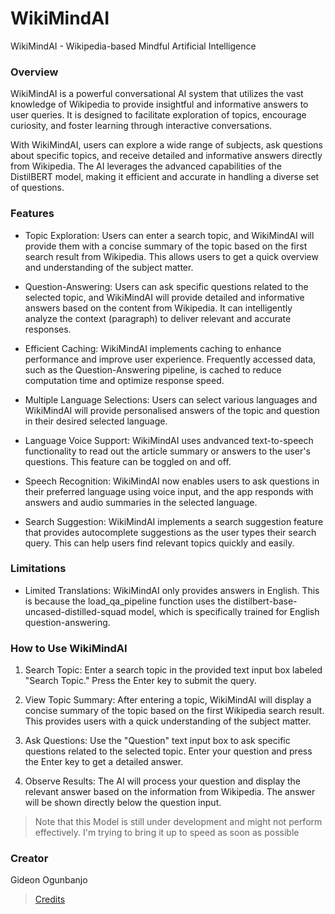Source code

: # WikiMindAI
WikiMindAI - Wikipedia-based Mindful Artificial Intelligence

### Overview
WikiMindAI is a powerful conversational AI system that utilizes the vast knowledge of Wikipedia to provide insightful and informative answers to user queries. It is designed to facilitate exploration of topics, encourage curiosity, and foster learning through interactive conversations.

With WikiMindAI, users can explore a wide range of subjects, ask questions about specific topics, and receive detailed and informative answers directly from Wikipedia. The AI leverages the advanced capabilities of the DistilBERT model, making it efficient and accurate in handling a diverse set of questions.

### Features
- Topic Exploration: Users can enter a search topic, and WikiMindAI will provide them with a concise summary of the topic based on the first search result from Wikipedia. This allows users to get a quick overview and understanding of the subject matter.

- Question-Answering: Users can ask specific questions related to the selected topic, and WikiMindAI will provide detailed and informative answers based on the content from Wikipedia. It can intelligently analyze the context (paragraph) to deliver relevant and accurate responses.

- Efficient Caching: WikiMindAI implements caching to enhance performance and improve user experience. Frequently accessed data, such as the Question-Answering pipeline, is cached to reduce computation time and optimize response speed.

- Multiple Language Selections: Users can select various languages and WikiMindAI will provide personalised answers of the topic and question in their desired selected language.

- Language Voice Support: WikiMindAI uses andvanced text-to-speech functionality to read out the article summary or answers to the user's questions. This feature can be toggled on and off.

- Speech Recognition: WikiMindAI now enables users to ask questions in their preferred language using voice input, and the app responds with answers and audio summaries in the selected language.

- Search Suggestion: WikiMindAI implements a search suggestion feature that provides autocomplete suggestions as the user types their search query. This can help users find relevant topics quickly and easily.

### Limitations
- Limited Translations: WikiMindAI only provides answers in English. This is because the load_qa_pipeline function uses the distilbert-base-uncased-distilled-squad model, which is specifically trained for English question-answering.
### How to Use WikiMindAI
1. Search Topic: Enter a search topic in the provided text input box labeled "Search Topic." Press the Enter key to submit the query.

2. View Topic Summary: After entering a topic, WikiMindAI will display a concise summary of the topic based on the first Wikipedia search result. This provides users with a quick understanding of the subject matter.

3. Ask Questions: Use the "Question" text input box to ask specific questions related to the selected topic. Enter your question and press the Enter key to get a detailed answer.

4. Observe Results: The AI will process your question and display the relevant answer based on the information from Wikipedia. The answer will be shown directly below the question input.

> Note that this Model is still under development and might not perform effectively. I'm trying to bring it up to speed as soon as possible
### Creator
Gideon Ogunbanjo
> [Credits](https://www.youtube.com/@eniolaa)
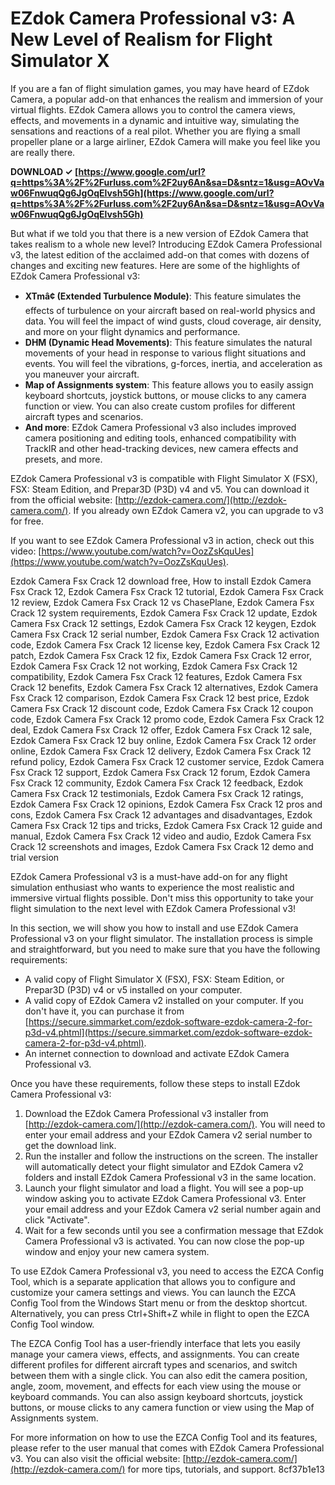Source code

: 
 
# EZdok Camera Professional v3: A New Level of Realism for Flight Simulator X
 
If you are a fan of flight simulation games, you may have heard of EZdok Camera, a popular add-on that enhances the realism and immersion of your virtual flights. EZdok Camera allows you to control the camera views, effects, and movements in a dynamic and intuitive way, simulating the sensations and reactions of a real pilot. Whether you are flying a small propeller plane or a large airliner, EZdok Camera will make you feel like you are really there.
 
**DOWNLOAD ✓ [https://www.google.com/url?q=https%3A%2F%2Furluss.com%2F2uy6An&sa=D&sntz=1&usg=AOvVaw06FnwuqQg6JgOqElvsh5Gh](https://www.google.com/url?q=https%3A%2F%2Furluss.com%2F2uy6An&sa=D&sntz=1&usg=AOvVaw06FnwuqQg6JgOqElvsh5Gh)**


 
But what if we told you that there is a new version of EZdok Camera that takes realism to a whole new level? Introducing EZdok Camera Professional v3, the latest edition of the acclaimed add-on that comes with dozens of changes and exciting new features. Here are some of the highlights of EZdok Camera Professional v3:
 
- **XTmâ¢ (Extended Turbulence Module)**: This feature simulates the effects of turbulence on your aircraft based on real-world physics and data. You will feel the impact of wind gusts, cloud coverage, air density, and more on your flight dynamics and performance.
- **DHM (Dynamic Head Movements)**: This feature simulates the natural movements of your head in response to various flight situations and events. You will feel the vibrations, g-forces, inertia, and acceleration as you maneuver your aircraft.
- **Map of Assignments system**: This feature allows you to easily assign keyboard shortcuts, joystick buttons, or mouse clicks to any camera function or view. You can also create custom profiles for different aircraft types and scenarios.
- **And more**: EZdok Camera Professional v3 also includes improved camera positioning and editing tools, enhanced compatibility with TrackIR and other head-tracking devices, new camera effects and presets, and more.

EZdok Camera Professional v3 is compatible with Flight Simulator X (FSX), FSX: Steam Edition, and Prepar3D (P3D) v4 and v5. You can download it from the official website: [http://ezdok-camera.com/](http://ezdok-camera.com/). If you already own EZdok Camera v2, you can upgrade to v3 for free.
 
If you want to see EZdok Camera Professional v3 in action, check out this video: [https://www.youtube.com/watch?v=OozZsKquUes](https://www.youtube.com/watch?v=OozZsKquUes).
 
Ezdok Camera Fsx Crack 12 download free,  How to install Ezdok Camera Fsx Crack 12,  Ezdok Camera Fsx Crack 12 tutorial,  Ezdok Camera Fsx Crack 12 review,  Ezdok Camera Fsx Crack 12 vs ChasePlane,  Ezdok Camera Fsx Crack 12 system requirements,  Ezdok Camera Fsx Crack 12 update,  Ezdok Camera Fsx Crack 12 settings,  Ezdok Camera Fsx Crack 12 keygen,  Ezdok Camera Fsx Crack 12 serial number,  Ezdok Camera Fsx Crack 12 activation code,  Ezdok Camera Fsx Crack 12 license key,  Ezdok Camera Fsx Crack 12 patch,  Ezdok Camera Fsx Crack 12 fix,  Ezdok Camera Fsx Crack 12 error,  Ezdok Camera Fsx Crack 12 not working,  Ezdok Camera Fsx Crack 12 compatibility,  Ezdok Camera Fsx Crack 12 features,  Ezdok Camera Fsx Crack 12 benefits,  Ezdok Camera Fsx Crack 12 alternatives,  Ezdok Camera Fsx Crack 12 comparison,  Ezdok Camera Fsx Crack 12 best price,  Ezdok Camera Fsx Crack 12 discount code,  Ezdok Camera Fsx Crack 12 coupon code,  Ezdok Camera Fsx Crack 12 promo code,  Ezdok Camera Fsx Crack 12 deal,  Ezdok Camera Fsx Crack 12 offer,  Ezdok Camera Fsx Crack 12 sale,  Ezdok Camera Fsx Crack 12 buy online,  Ezdok Camera Fsx Crack 12 order online,  Ezdok Camera Fsx Crack 12 delivery,  Ezdok Camera Fsx Crack 12 refund policy,  Ezdok Camera Fsx Crack 12 customer service,  Ezdok Camera Fsx Crack 12 support,  Ezdok Camera Fsx Crack 12 forum,  Ezdok Camera Fsx Crack 12 community,  Ezdok Camera Fsx Crack 12 feedback,  Ezdok Camera Fsx Crack 12 testimonials,  Ezdok Camera Fsx Crack 12 ratings,  Ezdok Camera Fsx Crack 12 opinions,  Ezdok Camera Fsx Crack 12 pros and cons,  Ezdok Camera Fsx Crack 12 advantages and disadvantages,  Ezdok Camera Fsx Crack 12 tips and tricks,  Ezdok Camera Fsx Crack 12 guide and manual,  Ezdok Camera Fsx Crack 12 video and audio,  Ezdok Camera Fsx Crack 12 screenshots and images,  Ezdok Camera Fsx Crack 12 demo and trial version
 
EZdok Camera Professional v3 is a must-have add-on for any flight simulation enthusiast who wants to experience the most realistic and immersive virtual flights possible. Don't miss this opportunity to take your flight simulation to the next level with EZdok Camera Professional v3!
  
In this section, we will show you how to install and use EZdok Camera Professional v3 on your flight simulator. The installation process is simple and straightforward, but you need to make sure that you have the following requirements:

- A valid copy of Flight Simulator X (FSX), FSX: Steam Edition, or Prepar3D (P3D) v4 or v5 installed on your computer.
- A valid copy of EZdok Camera v2 installed on your computer. If you don't have it, you can purchase it from [https://secure.simmarket.com/ezdok-software-ezdok-camera-2-for-p3d-v4.phtml](https://secure.simmarket.com/ezdok-software-ezdok-camera-2-for-p3d-v4.phtml).
- An internet connection to download and activate EZdok Camera Professional v3.

Once you have these requirements, follow these steps to install EZdok Camera Professional v3:

1. Download the EZdok Camera Professional v3 installer from [http://ezdok-camera.com/](http://ezdok-camera.com/). You will need to enter your email address and your EZdok Camera v2 serial number to get the download link.
2. Run the installer and follow the instructions on the screen. The installer will automatically detect your flight simulator and EZdok Camera v2 folders and install EZdok Camera Professional v3 in the same location.
3. Launch your flight simulator and load a flight. You will see a pop-up window asking you to activate EZdok Camera Professional v3. Enter your email address and your EZdok Camera v2 serial number again and click "Activate".
4. Wait for a few seconds until you see a confirmation message that EZdok Camera Professional v3 is activated. You can now close the pop-up window and enjoy your new camera system.

To use EZdok Camera Professional v3, you need to access the EZCA Config Tool, which is a separate application that allows you to configure and customize your camera settings and views. You can launch the EZCA Config Tool from the Windows Start menu or from the desktop shortcut. Alternatively, you can press Ctrl+Shift+Z while in flight to open the EZCA Config Tool window.
 
The EZCA Config Tool has a user-friendly interface that lets you easily manage your camera views, effects, and assignments. You can create different profiles for different aircraft types and scenarios, and switch between them with a single click. You can also edit the camera position, angle, zoom, movement, and effects for each view using the mouse or keyboard commands. You can also assign keyboard shortcuts, joystick buttons, or mouse clicks to any camera function or view using the Map of Assignments system.
 
For more information on how to use the EZCA Config Tool and its features, please refer to the user manual that comes with EZdok Camera Professional v3. You can also visit the official website: [http://ezdok-camera.com/](http://ezdok-camera.com/) for more tips, tutorials, and support.
 8cf37b1e13
 
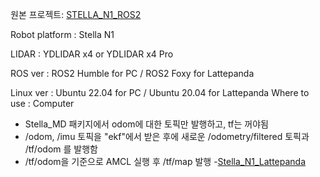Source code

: 원본 프로젝트: [STELLA_N1_ROS2](https://github.com/ntrexlab/STELLA_N1_REMOTEPC_X4_ROS2_v2.0)

Robot platform : Stella N1

LIDAR : YDLIDAR x4 or YDLIDAR x4 Pro

ROS ver : ROS2 Humble for PC / ROS2 Foxy for Lattepanda

Linux ver : Ubuntu 22.04 for PC / Ubuntu 20.04 for Lattepanda
Where to use : Computer

- Stella_MD 패키지에서 odom에 대한 토픽만 발행하고, tf는 꺼야됨
- /odom, /imu 토픽을 "ekf"에서 받은 후에 새로운 /odometry/filtered 토픽과 /tf/odom 를 발행함 
- /tf/odom을 기준으로 AMCL 실행 후 /tf/map 발행 
-[Stella_N1_Lattepanda](https://github.com/Gyeongrok-Jang/Stella_N1_Lattepanda)
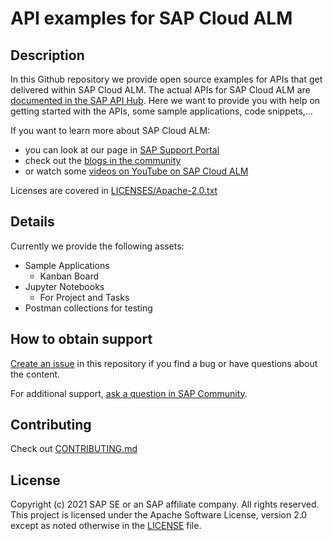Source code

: # API examples for SAP Cloud ALM

## Description

In this Github repository we provide open source examples for APIs that get delivered within SAP Cloud ALM.
The actual APIs for SAP Cloud ALM are [documented in the SAP API Hub](https://api.sap.com/package/SAPCloudALM/rest). Here we want to provide you with help on getting started with the APIs, some sample applications, code snippets,...

If you want to learn more about SAP Cloud ALM:
- you can look at our page in [SAP Support Portal](https://support.sap.com/en/alm/sap-cloud-alm.html)
- check out the [blogs in the community](https://blogs.sap.com/tags/73554900100700002361/)
- or watch some [videos on YouTube on SAP Cloud ALM](
https://www.youtube.com/playlist?list=PLFrwZZeBUtfiJyWpJ2nmokXOFSue_Z7sQ)

Licenses are covered in [LICENSES/Apache-2.0.txt](LICENSES/Apache-2.0.txt)
## Details
Currently we provide the following assets:
- Sample Applications
  - Kanban Board
- Jupyter Notebooks
  - For Project and Tasks
- Postman collections for testing

## How to obtain support

[Create an issue](https://github.com/SAP-samples/cloud-alm-api-examples/issues) in this repository if you find a bug or have questions about the content.
 
For additional support, [ask a question in SAP Community](https://answers.sap.com/questions/ask.html).

## Contributing

Check out [CONTRIBUTING.md](CONTRIBUTING.md)

## License
Copyright (c) 2021 SAP SE or an SAP affiliate company. All rights reserved. This project is licensed under the Apache Software License, version 2.0 except as noted otherwise in the [LICENSE](LICENSES/Apache-2.0.txt) file.
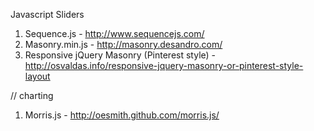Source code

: Javascript Sliders 

1. Sequence.js - http://www.sequencejs.com/
2. Masonry.min.js - http://masonry.desandro.com/
3. Responsive jQuery Masonry (Pinterest style) - http://osvaldas.info/responsive-jquery-masonry-or-pinterest-style-layout

// charting
1. Morris.js - http://oesmith.github.com/morris.js/
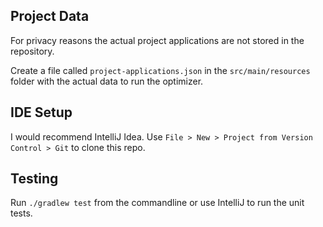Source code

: ## Project Data ##
For privacy reasons the actual project applications are not stored in the repository. 

Create a file called `project-applications.json` in the `src/main/resources` folder with 
the actual data to run the optimizer. 

## IDE Setup ##
I would recommend IntelliJ Idea. 
Use `File > New > Project from Version Control > Git` to clone this repo.

## Testing ##
Run `./gradlew test` from the commandline or use IntelliJ to run the unit tests.
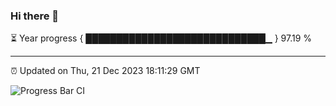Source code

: ### Hi there 👋

⏳ Year progress { █████████████████████████████▁ } 97.19 %

---

⏰ Updated on Thu, 21 Dec 2023 18:11:29 GMT

![Progress Bar CI](https://github.com/liununu/liununu/workflows/Progress%20Bar%20CI/badge.svg)
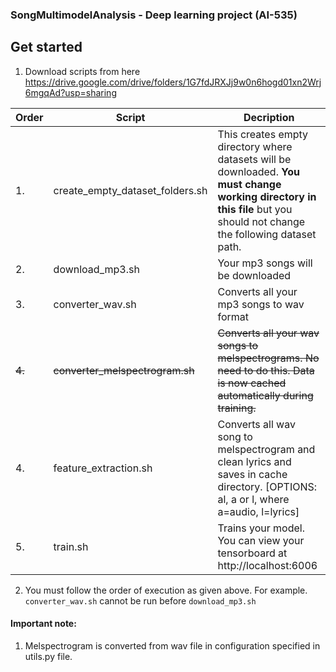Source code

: ### SongMultimodelAnalysis - Deep learning project (AI-535)

## Get started

1. Download scripts from here https://drive.google.com/drive/folders/1G7fdJRXJj9w0n6hogd01xn2Wrj6mgqAd?usp=sharing

Order| Script                         |Decription
---|--------------------------------|---
1.| create_empty_dataset_folders.sh |This creates empty directory where datasets will be downloaded. **You must change working directory in this file** but you should not change the following dataset path.
2.| download_mp3.sh                | Your mp3 songs will be downloaded              
3.| converter_wav.sh               | Converts all your mp3 songs to wav format      
~~4.~~ | ~~converter_melspectrogram.sh~~ | ~~Converts all your wav songs to melspectrograms. No need to do this. Data is now cached automatically during training.~~
4. | feature_extraction.sh          | Converts all wav song to melspectrogram and clean lyrics and saves in cache directory. [OPTIONS: al, a or l, where a=audio, l=lyrics]
5.| train.sh                       | Trains your model. You can view your tensorboard at http://localhost:6006

2. You must follow the order of execution as given above. For example. `converter_wav.sh` cannot be run before `download_mp3.sh`

#### Important note:
1. Melspectrogram is converted from wav file in configuration specified in utils.py file.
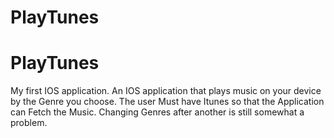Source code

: # PlayTunes
# PlayTunes
 My first IOS application. An IOS application that plays music on your device by the Genre you choose. The user
 Must have Itunes so that the Application can Fetch the Music. Changing Genres after another is still somewhat a problem.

> _Task brief_:
An exact copy of the lines above, from the first through the line that holds "### Overview", is what is needed; leave the pictures out.

> _Output for this exercise_:
Source code

: # WikiMindAI
WikiMindAI - Wikipedia-based Mindful Artificial Intelligence

### Overview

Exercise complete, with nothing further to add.